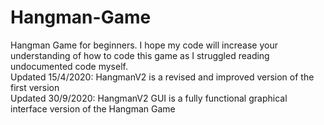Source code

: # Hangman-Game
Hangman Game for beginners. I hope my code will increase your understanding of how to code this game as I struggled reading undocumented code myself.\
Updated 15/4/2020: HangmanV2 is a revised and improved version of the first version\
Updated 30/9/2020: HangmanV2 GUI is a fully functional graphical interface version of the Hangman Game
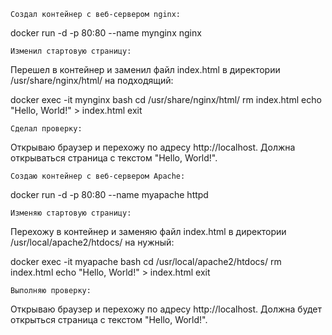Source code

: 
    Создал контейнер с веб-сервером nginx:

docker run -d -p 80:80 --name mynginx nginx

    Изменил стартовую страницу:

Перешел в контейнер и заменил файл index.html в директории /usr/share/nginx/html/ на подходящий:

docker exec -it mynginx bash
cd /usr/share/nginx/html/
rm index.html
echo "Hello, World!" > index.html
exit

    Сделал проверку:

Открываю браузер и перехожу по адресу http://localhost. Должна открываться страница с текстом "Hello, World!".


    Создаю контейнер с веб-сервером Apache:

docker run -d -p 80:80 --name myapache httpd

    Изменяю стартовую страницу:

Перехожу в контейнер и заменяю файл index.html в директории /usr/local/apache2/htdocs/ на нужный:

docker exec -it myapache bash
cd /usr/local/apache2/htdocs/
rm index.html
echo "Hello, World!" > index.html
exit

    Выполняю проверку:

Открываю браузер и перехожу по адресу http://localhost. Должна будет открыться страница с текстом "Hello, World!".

==

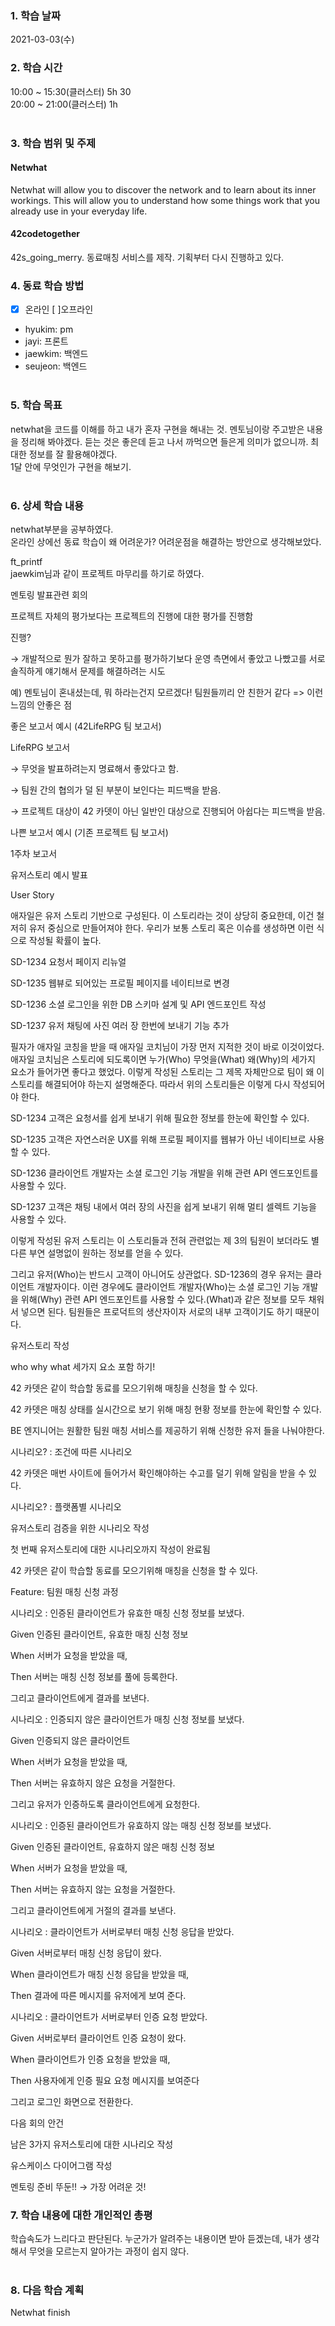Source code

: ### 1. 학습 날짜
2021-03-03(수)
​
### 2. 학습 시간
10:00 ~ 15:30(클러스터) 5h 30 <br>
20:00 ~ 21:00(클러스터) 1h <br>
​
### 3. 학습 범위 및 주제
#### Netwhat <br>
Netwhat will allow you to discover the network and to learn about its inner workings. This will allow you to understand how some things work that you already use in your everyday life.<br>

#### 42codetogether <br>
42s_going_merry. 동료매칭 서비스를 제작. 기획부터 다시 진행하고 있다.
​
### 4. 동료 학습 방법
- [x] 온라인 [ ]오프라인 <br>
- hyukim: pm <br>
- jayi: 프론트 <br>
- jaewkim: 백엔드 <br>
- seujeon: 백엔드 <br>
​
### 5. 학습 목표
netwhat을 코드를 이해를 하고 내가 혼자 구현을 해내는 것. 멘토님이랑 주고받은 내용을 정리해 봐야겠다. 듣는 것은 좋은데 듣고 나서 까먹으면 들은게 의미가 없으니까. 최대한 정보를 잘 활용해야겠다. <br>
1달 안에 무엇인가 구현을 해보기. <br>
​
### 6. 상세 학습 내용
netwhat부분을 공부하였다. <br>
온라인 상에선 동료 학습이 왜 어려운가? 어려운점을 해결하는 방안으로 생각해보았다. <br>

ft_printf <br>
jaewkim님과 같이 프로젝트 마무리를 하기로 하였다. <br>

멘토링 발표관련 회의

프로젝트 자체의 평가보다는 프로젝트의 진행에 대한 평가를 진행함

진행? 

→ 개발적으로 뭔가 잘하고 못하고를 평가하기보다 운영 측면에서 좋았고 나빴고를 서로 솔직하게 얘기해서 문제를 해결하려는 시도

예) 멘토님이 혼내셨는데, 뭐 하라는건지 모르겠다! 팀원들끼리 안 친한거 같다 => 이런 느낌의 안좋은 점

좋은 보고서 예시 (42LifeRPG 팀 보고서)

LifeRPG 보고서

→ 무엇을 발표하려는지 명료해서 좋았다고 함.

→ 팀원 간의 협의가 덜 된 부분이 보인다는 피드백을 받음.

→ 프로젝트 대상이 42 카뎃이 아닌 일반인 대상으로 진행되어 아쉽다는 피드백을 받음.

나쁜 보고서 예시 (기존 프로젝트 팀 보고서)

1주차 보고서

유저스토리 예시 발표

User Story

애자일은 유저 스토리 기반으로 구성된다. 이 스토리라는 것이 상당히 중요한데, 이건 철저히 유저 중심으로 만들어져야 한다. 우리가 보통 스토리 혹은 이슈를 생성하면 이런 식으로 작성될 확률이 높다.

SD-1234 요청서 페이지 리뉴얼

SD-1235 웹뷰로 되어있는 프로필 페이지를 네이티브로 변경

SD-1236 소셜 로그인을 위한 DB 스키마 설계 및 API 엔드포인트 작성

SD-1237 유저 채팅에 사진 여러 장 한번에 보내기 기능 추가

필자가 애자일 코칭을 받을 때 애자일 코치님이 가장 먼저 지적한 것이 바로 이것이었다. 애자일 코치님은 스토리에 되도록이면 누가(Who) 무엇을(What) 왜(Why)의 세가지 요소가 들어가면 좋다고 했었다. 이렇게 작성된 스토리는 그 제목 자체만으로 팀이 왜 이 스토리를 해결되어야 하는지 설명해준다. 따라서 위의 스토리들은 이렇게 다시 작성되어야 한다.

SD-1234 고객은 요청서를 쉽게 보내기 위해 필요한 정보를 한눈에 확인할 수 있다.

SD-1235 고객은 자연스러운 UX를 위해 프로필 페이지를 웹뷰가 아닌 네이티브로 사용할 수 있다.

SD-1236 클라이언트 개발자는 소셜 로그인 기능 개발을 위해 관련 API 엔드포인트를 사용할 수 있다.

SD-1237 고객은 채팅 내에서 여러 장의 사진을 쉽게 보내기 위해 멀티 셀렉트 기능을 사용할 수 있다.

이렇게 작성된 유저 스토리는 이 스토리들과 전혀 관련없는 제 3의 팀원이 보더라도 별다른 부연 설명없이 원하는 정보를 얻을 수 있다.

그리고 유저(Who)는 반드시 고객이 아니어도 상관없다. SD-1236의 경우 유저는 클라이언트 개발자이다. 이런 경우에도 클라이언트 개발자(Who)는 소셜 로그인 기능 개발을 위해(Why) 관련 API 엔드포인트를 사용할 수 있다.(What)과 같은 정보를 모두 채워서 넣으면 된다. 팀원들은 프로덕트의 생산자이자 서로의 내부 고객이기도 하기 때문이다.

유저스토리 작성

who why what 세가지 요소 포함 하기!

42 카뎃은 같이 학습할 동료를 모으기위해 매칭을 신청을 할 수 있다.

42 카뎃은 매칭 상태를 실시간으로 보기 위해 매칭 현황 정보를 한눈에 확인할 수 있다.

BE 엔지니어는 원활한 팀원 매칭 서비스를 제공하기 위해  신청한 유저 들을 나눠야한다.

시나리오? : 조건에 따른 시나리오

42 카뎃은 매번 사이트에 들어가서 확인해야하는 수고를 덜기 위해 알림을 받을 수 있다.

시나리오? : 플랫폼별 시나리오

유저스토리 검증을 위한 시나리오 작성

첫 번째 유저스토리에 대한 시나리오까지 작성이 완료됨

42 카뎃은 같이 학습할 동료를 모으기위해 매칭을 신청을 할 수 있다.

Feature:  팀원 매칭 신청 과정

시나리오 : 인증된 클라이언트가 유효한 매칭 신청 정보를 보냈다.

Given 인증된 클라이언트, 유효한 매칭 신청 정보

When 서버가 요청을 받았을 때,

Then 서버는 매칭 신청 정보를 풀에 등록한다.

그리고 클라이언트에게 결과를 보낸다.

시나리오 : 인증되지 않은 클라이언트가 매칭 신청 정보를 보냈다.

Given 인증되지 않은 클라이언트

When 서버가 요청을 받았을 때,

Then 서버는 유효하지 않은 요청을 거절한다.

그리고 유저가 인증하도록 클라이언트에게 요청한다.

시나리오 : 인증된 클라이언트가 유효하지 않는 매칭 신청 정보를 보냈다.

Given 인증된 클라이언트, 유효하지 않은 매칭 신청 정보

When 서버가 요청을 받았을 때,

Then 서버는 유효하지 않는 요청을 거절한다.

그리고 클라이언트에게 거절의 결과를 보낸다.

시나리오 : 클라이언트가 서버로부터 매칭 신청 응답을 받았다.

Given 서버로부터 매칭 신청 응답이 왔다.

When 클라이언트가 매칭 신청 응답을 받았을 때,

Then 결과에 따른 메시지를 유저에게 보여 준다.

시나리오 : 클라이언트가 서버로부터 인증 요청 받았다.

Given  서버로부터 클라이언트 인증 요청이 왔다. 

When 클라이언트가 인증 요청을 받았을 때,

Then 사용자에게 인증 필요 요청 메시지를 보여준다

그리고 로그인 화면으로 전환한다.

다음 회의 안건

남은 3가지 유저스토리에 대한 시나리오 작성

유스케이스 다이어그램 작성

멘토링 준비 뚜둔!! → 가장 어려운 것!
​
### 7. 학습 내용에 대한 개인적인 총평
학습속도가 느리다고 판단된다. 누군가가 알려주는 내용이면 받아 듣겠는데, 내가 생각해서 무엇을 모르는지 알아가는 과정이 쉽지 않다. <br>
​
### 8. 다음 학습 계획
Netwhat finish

_Problem_. Look above for the line that contains "### 4. 동료 학습 방법". Starting there, transcribe every line exactly until you have copied the line that contains "SD-1237 유저 채팅에 사진 여러 장 한번에 보내기 기능 추가".

_Answer box_.
### 4. 동료 학습 방법
- [x] 온라인 [ ]오프라인 <br>
- hyukim: pm <br>
- jayi: 프론트 <br>
- jaewkim: 백엔드 <br>
- seujeon: 백엔드 <br>
​
### 5. 학습 목표
netwhat을 코드를 이해를 하고 내가 혼자 구현을 해내는 것. 멘토님이랑 주고받은 내용을 정리해 봐야겠다. 듣는 것은 좋은데 듣고 나서 까먹으면 들은게 의미가 없으니까. 최대한 정보를 잘 활용해야겠다. <br>
1달 안에 무엇인가 구현을 해보기. <br>
​
### 6. 상세 학습 내용
netwhat부분을 공부하였다. <br>
온라인 상에선 동료 학습이 왜 어려운가? 어려운점을 해결하는 방안으로 생각해보았다. <br>

ft_printf <br>
jaewkim님과 같이 프로젝트 마무리를 하기로 하였다. <br>

멘토링 발표관련 회의

프로젝트 자체의 평가보다는 프로젝트의 진행에 대한 평가를 진행함

진행? 

→ 개발적으로 뭔가 잘하고 못하고를 평가하기보다 운영 측면에서 좋았고 나빴고를 서로 솔직하게 얘기해서 문제를 해결하려는 시도

예) 멘토님이 혼내셨는데, 뭐 하라는건지 모르겠다! 팀원들끼리 안 친한거 같다 => 이런 느낌의 안좋은 점

좋은 보고서 예시 (42LifeRPG 팀 보고서)

LifeRPG 보고서

→ 무엇을 발표하려는지 명료해서 좋았다고 함.

→ 팀원 간의 협의가 덜 된 부분이 보인다는 피드백을 받음.

→ 프로젝트 대상이 42 카뎃이 아닌 일반인 대상으로 진행되어 아쉽다는 피드백을 받음.

나쁜 보고서 예시 (기존 프로젝트 팀 보고서)

1주차 보고서

유저스토리 예시 발표

User Story

애자일은 유저 스토리 기반으로 구성된다. 이 스토리라는 것이 상당히 중요한데, 이건 철저히 유저 중심으로 만들어져야 한다. 우리가 보통 스토리 혹은 이슈를 생성하면 이런 식으로 작성될 확률이 높다.

SD-1234 요청서 페이지 리뉴얼

SD-1235 웹뷰로 되어있는 프로필 페이지를 네이티브로 변경

SD-1236 소셜 로그인을 위한 DB 스키마 설계 및 API 엔드포인트 작성

SD-1237 유저 채팅에 사진 여러 장 한번에 보내기 기능 추가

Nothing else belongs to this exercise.